Il grande acquisto della sessione estiva di mercato per la Fiorentina potrebbe trovarsi a fronteggiare un impiego limitato in panchina. L’allenatore Vanoli sembra aver individuato un assetto tattico consolidato, mettendo a rischio il posto da titolare per il nuovo arrivato.
Fiorentina, il colpo estivo rischia il posto: la decisione spetta a Vanoli
Il ritorno di Vanoli sulla panchina viola riparte dalle certezze tattiche maturate nella stagione precedente. Il tecnico ha confermato il modulo 4-3-3, una scelta che aveva già auspicato di implementare con maggiore frequenza l’anno scorso. Rispetto alla scorsa annata, tuttavia, Vanoli si troverà a disposizione una Fiorentina notevolmente diversa, con una rosa più ampia e ambizioni accresciute.
L’intenzione è quella di proporre un gioco intenso, proiettato all’attacco e di alta qualità. Il reparto centrale del campo è destinato a diventare il fulcro della squadra, con Fagioli nuovamente designato come regista, ruolo in cui Vanoli lo aveva già valorizzato nella stagione precedente. Ai suoi fianchi agiranno due mezzali. In questo schema, Ndour potrebbe essere impiegato come mezzala destra con compiti di contenimento, volto ad aumentare la solidità del centrocampo, mentre Atta agirebbe da mezzala sinistra con funzioni di spinta.
Tuttavia, va considerato un elemento cruciale. Il mercato ha portato alla Fiorentina diversi acquisti di rilievo per il centrocampo, tra cui Christ Inao Oulai, per il quale sono stati sborsati 30 milioni di euro dal Trabzonspor. Il ritorno di Vanoli sulla panchina viola solleva un quesito tattico: Fagioli e Oulai saranno in competizione per lo stesso ruolo, oppure potranno giocare insieme? Già l’allenatore precedente, Grosso, non li vedeva compatibili, e ora con Vanoli potrebbe ripresentarsi una situazione simile. I due giocatori presentano caratteristiche piuttosto dissimili, il che rende la seconda ipotesi non del tutto da scartare. L’ivoriano, comunque, dimostra una notevole versatilità, che potrebbe consentirgli di essere schierato anche come mezzala destra, mantenendo così Fagioli nel ruolo di regista arretrato.

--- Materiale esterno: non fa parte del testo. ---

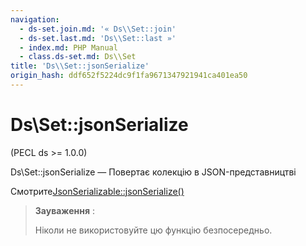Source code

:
 ```yaml
---
navigation:
  - ds-set.join.md: '« Ds\\Set::join'
  - ds-set.last.md: 'Ds\\Set::last »'
  - index.md: PHP Manual
  - class.ds-set.md: Ds\\Set
title: 'Ds\\Set::jsonSerialize'
origin_hash: ddf652f5224dc9f1fa9671347921941ca401ea50
---
```

# Ds\\Set::jsonSerialize

(PECL ds >= 1.0.0)

Ds\\Set::jsonSerialize — Повертає колекцію в JSON-представництві

Смотрите[JsonSerializable::jsonSerialize()](jsonserializable.jsonserialize.md)

> **Зауваження** :
> 
> Ніколи не використовуйте цю функцію безпосередньо.

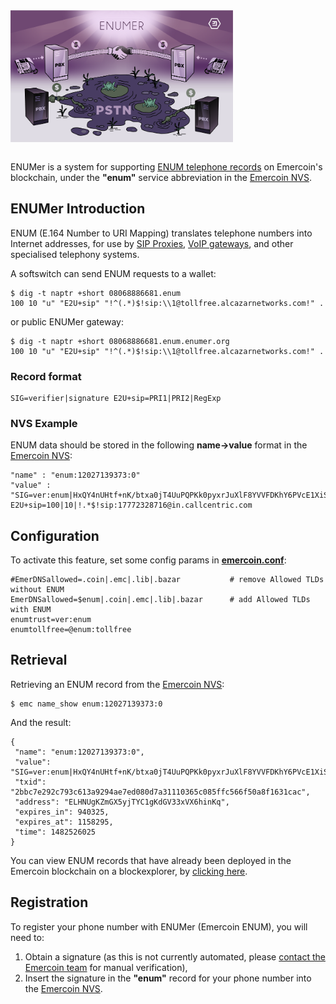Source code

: <div style="overflow:hidden;"><img style="float:left;" src="ENUMer.png" alt="ENUMer image" width="356"></div>
<br>

ENUMer is a system for supporting [ENUM telephone
records](http://www.voip-info.org/wiki/view/ENUM) on Emercoin's
blockchain, under the **"enum"** service abbreviation in the [Emercoin
NVS](/Emercoin_NVS).

ENUMer Introduction
-------------------

ENUM (E.164 Number to URI Mapping)
translates telephone numbers into Internet addresses, for use by [SIP
Proxies](https://en.wikipedia.org/wiki/SIP_proxy), [VoIP
gateways](https://en.wikipedia.org/wiki/VoIP_gateway), and other
specialised telephony systems.

A softswitch can send ENUM requests to a wallet:

    $ dig -t naptr +short 08068886681.enum
    100 10 "u" "E2U+sip" "!^(.*)$!sip:\\1@tollfree.alcazarnetworks.com!" .

or public ENUMer gateway:

    $ dig -t naptr +short 08068886681.enum.enumer.org
    100 10 "u" "E2U+sip" "!^(.*)$!sip:\\1@tollfree.alcazarnetworks.com!" .

### Record format

    SIG=verifier|signature E2U+sip=PRI1|PRI2|RegExp

### NVS Example

ENUM data should be stored in the following **name-&gt;value** format in
the [Emercoin NVS](../Blockchain_Services/Emercoin_NVS):

    "name" : "enum:12027139373:0"
    "value" : "SIG=ver:enum|HxQY4nUHtf+nK/btxa0jT4UuPQPKk0pyxrJuXlF8YVVFDKhY6PVcE1XiSvTOxlQryzfA1GIH2IRYk7uGHrZIbP4= E2U+sip=100|10|!.*$!sip:17772328716@in.callcentric.com

Configuration
-------------

To activate this feature, set some config params in
**[emercoin.conf](../Running_Emercoin/emercoin.conf)**:

```text
#EmerDNSallowed=.coin|.emc|.lib|.bazar           # remove Allowed TLDs without ENUM
EmerDNSallowed=$enum|.coin|.emc|.lib|.bazar      # add Allowed TLDs with ENUM
enumtrust=ver:enum
enumtollfree=@enum:tollfree
```

Retrieval
---------

Retrieving an ENUM record from the [Emercoin
NVS](/Emercoin_NVS):

    $ emc name_show enum:12027139373:0

And the result:

```text
{
 "name": "enum:12027139373:0",
 "value": "SIG=ver:enum|HxQY4nUHtf+nK/btxa0jT4UuPQPKk0pyxrJuXlF8YVVFDKhY6PVcE1XiSvTOxlQryzfA1GIH2IRYk7uGHrZIbP4=\nE2U+sip=100|10|!^.*$!sip:17772328716@in.callcentric.com!",
 "txid": "2bbc7e292c793c613a9294ae7ed080d7a31110365c085ffc566f50a8f1631cac",
 "address": "ELHNUgKZmGX5yjTYC1gKdGV33xVX6hinKq",
 "expires_in": 940325,
 "expires_at": 1158295,
 "time": 1482526025
}
```

You can view ENUM records that have already been deployed in the Emercoin
blockchain on a blockexplorer, by [clicking
here](https://emercoin.mintr.org/nvs/enum///25/0/1).

Registration
------------

To register your phone number with ENUMer (Emercoin ENUM), you will need
to:

1.  Obtain a signature (as this is not currently automated, please
    [contact the Emercoin team](http://emercoin.com/contact) for manual
    verification),
2.  Insert the signature in the **"enum"** record for your phone number
    into the [Emercoin NVS](Emercoin_NVS).

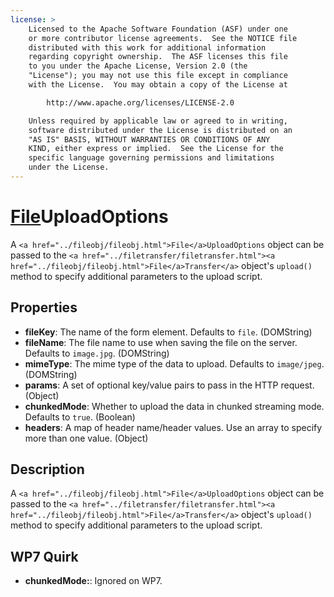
 ```yaml
---
license: >
    Licensed to the Apache Software Foundation (ASF) under one
    or more contributor license agreements.  See the NOTICE file
    distributed with this work for additional information
    regarding copyright ownership.  The ASF licenses this file
    to you under the Apache License, Version 2.0 (the
    "License"); you may not use this file except in compliance
    with the License.  You may obtain a copy of the License at

        http://www.apache.org/licenses/LICENSE-2.0

    Unless required by applicable law or agreed to in writing,
    software distributed under the License is distributed on an
    "AS IS" BASIS, WITHOUT WARRANTIES OR CONDITIONS OF ANY
    KIND, either express or implied.  See the License for the
    specific language governing permissions and limitations
    under the License.
---
```


<a href="../fileobj/fileobj.html">File</a>UploadOptions
========

A `<a href="../fileobj/fileobj.html">File</a>UploadOptions` object can be passed to the `<a href="../filetransfer/filetransfer.html"><a href="../fileobj/fileobj.html">File</a>Transfer</a>`
object's `upload()` method to specify additional parameters to the
upload script.

Properties
----------

- __fileKey__: The name of the form element.  Defaults to `file`. (DOMString)
- __fileName__: The file name to use when saving the file on the server.  Defaults to `image.jpg`. (DOMString)
- __mimeType__: The mime type of the data to upload.  Defaults to `image/jpeg`. (DOMString)
- __params__: A set of optional key/value pairs to pass in the HTTP request. (Object)
- __chunkedMode__: Whether to upload the data in chunked streaming mode. Defaults to `true`. (Boolean)
- __headers__: A map of header name/header values. Use an array to specify more than one value. (Object)

Description
-----------

A `<a href="../fileobj/fileobj.html">File</a>UploadOptions` object can be passed to the `<a href="../filetransfer/filetransfer.html"><a href="../fileobj/fileobj.html">File</a>Transfer</a>`
object's `upload()` method to specify additional parameters to the
upload script.

WP7 Quirk
---------

- __chunkedMode:__: Ignored on WP7.
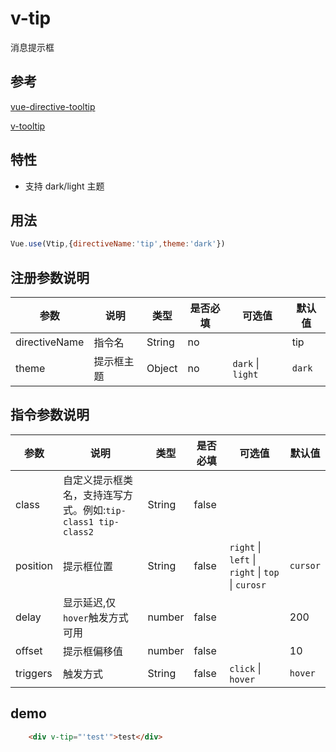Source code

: # v-tip
消息提示框
## 参考
[vue-directive-tooltip](https://github.com/hekigan/vue-directive-tooltip)

[v-tooltip](https://github.com/Akryum/v-tooltip)

## 特性

- 支持 dark/light 主题

## 用法

```js
Vue.use(Vtip,{directiveName:'tip',theme:'dark'})
```

## 注册参数说明

| 参数          | 说明       | 类型   | 是否必填 | 可选值            | 默认值 |
| ------------- | ---------- | ------ | -------- | ----------------- | ------ |
| directiveName | 指令名     | String | no       |                   | tip    |
| theme         | 提示框主题 | Object | no       | `dark` \| `light` | `dark` |


## 指令参数说明

| 参数     | 说明         | 类型   | 是否必填 | 可选值                                                      | 默认值   |
| -------- | ------------ | ------ | -------- | ----------------------------------------------------------- | -------- |
| class | 自定义提示框类名，支持连写方式。例如:`tip-class1 tip-class2` | String | false |||
| position | 提示框位置   | String | false    | `right` \| `left` \| `right` \| `top` \| `curosr` | `cursor` |
| delay    | 显示延迟,仅`hover`触发方式可用 | number | false    |                                                             | 200      |
| offset   | 提示框偏移值 | number | false    |                                                             | 10       |
| triggers | 触发方式     | String | false    | `click` \| `hover`                                          | `hover`  |
## demo

```html
    <div v-tip="'test'">test</div>
```

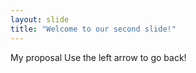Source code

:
 ```yaml
---
layout: slide
title: "Welcome to our second slide!"
---
```

My proposal
Use the left arrow to go back!
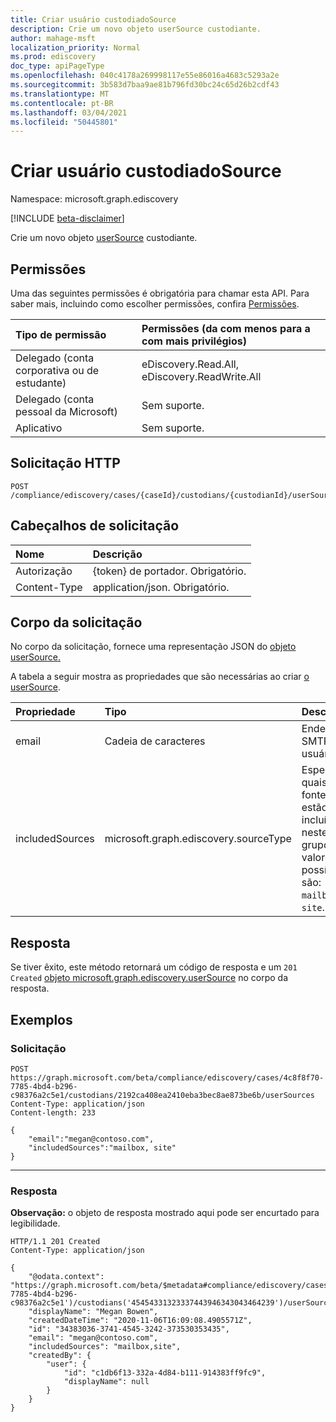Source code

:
 ```yaml
---
title: Criar usuário custodiadoSource
description: Crie um novo objeto userSource custodiante.
author: mahage-msft
localization_priority: Normal
ms.prod: ediscovery
doc_type: apiPageType
ms.openlocfilehash: 040c4178a269998117e55e86016a4683c5293a2e
ms.sourcegitcommit: 3b583d7baa9ae81b796fd30bc24c65d26b2cdf43
ms.translationtype: MT
ms.contentlocale: pt-BR
ms.lasthandoff: 03/04/2021
ms.locfileid: "50445801"
---
```

# <a name="create-custodian-usersource"></a>Criar usuário custodiadoSource

Namespace: microsoft.graph.ediscovery

[!INCLUDE [beta-disclaimer](../../includes/beta-disclaimer.md)]

Crie um novo objeto [userSource](../resources/ediscovery-usersource.md) custodiante.

## <a name="permissions"></a>Permissões

Uma das seguintes permissões é obrigatória para chamar esta API. Para saber mais, incluindo como escolher permissões, confira [Permissões](/graph/permissions-reference).

|Tipo de permissão|Permissões (da com menos para a com mais privilégios)|
|:---|:---|
|Delegado (conta corporativa ou de estudante)|eDiscovery.Read.All, eDiscovery.ReadWrite.All|
|Delegado (conta pessoal da Microsoft)|Sem suporte.|
|Aplicativo|Sem suporte.|

## <a name="http-request"></a>Solicitação HTTP

<!-- {
  "blockType": "ignored"
}
-->

``` http
POST /compliance/ediscovery/cases/{caseId}/custodians/{custodianId}/userSources
```

## <a name="request-headers"></a>Cabeçalhos de solicitação

|Nome|Descrição|
|:---|:---|
|Autorização|{token} de portador. Obrigatório.|
|Content-Type|application/json. Obrigatório.|

## <a name="request-body"></a>Corpo da solicitação

No corpo da solicitação, fornece uma representação JSON do [objeto userSource.](../resources/ediscovery-usersource.md)

A tabela a seguir mostra as propriedades que são necessárias ao criar [o userSource](../resources/ediscovery-usersource.md).

|Propriedade|Tipo|Descrição|
|:---|:---|:---|
|email|Cadeia de caracteres|Endereço SMTP do usuário.|
|includedSources|microsoft.graph.ediscovery.sourceType|Especifica quais fontes estão incluídas neste grupo. Os valores possíveis são: `mailbox` e `site`.|

## <a name="response"></a>Resposta

Se tiver êxito, este método retornará um código de resposta e um `201 Created` [objeto microsoft.graph.ediscovery.userSource](../resources/ediscovery-usersource.md) no corpo da resposta.

## <a name="examples"></a>Exemplos

### <a name="request"></a>Solicitação

<!-- {
  "blockType": "request",
  "name": "create_usersource_from_"
}
-->

``` http
POST https://graph.microsoft.com/beta/compliance/ediscovery/cases/4c8f8f70-7785-4bd4-b296-c98376a2c5e1/custodians/2192ca408ea2410eba3bec8ae873be6b/userSources
Content-Type: application/json
Content-length: 233

{
    "email":"megan@contoso.com",
    "includedSources":"mailbox, site"
}
```

---

### <a name="response"></a>Resposta

**Observação:** o objeto de resposta mostrado aqui pode ser encurtado para legibilidade.
<!-- {
  "blockType": "response",
  "truncated": true,
  "@odata.type": "microsoft.graph.ediscovery.userSource"
}
-->

``` http
HTTP/1.1 201 Created
Content-Type: application/json

{
    "@odata.context": "https://graph.microsoft.com/beta/$metadata#compliance/ediscovery/cases('4c8f8f70-7785-4bd4-b296-c98376a2c5e1')/custodians('45454331323337443946343043464239')/userSources/$entity",
    "displayName": "Megan Bowen",
    "createdDateTime": "2020-11-06T16:09:08.4905571Z",
    "id": "34383036-3741-4545-3242-373530353435",
    "email": "megan@contoso.com",
    "includedSources": "mailbox,site",
    "createdBy": {
        "user": {
            "id": "c1db6f13-332a-4d84-b111-914383ff9fc9",
            "displayName": null
        }
    }
}
```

In questo scenario, l’ivoriano potrebbe entrare in ballottaggio con Cher Ndour. Il centrocampista italiano offre principalmente fisicità, presenza in campo e forza nei contrasti, mentre l’ivoriano può garantire maggiore qualità nella gestione del pallone e capacità di recupero e copertura del campo. Tuttavia, il giocatore classe 2004 è uno dei prediletti del tecnico. Con Vanoli, infatti, Ndour ha mostrato un’esplosione di talento e una crescita esponenziale. È quindi improbabile che venga scavalcato dall’ivoriano, classe 2006.
Vanoli disporrà quindi di interpreti differenti per adattare il proprio centrocampo alle necessità di ogni incontro. Fagioli dovrebbe confermarsi come punto fermo in mezzo al campo. Oulai, invece, potrebbe rivelarsi una delle risorse aggiuntive della nuova Fiorentina, non necessariamente come alternativa all’ex giocatore della Juventus, ma come un possibile compagno di reparto capace di completare il gioco.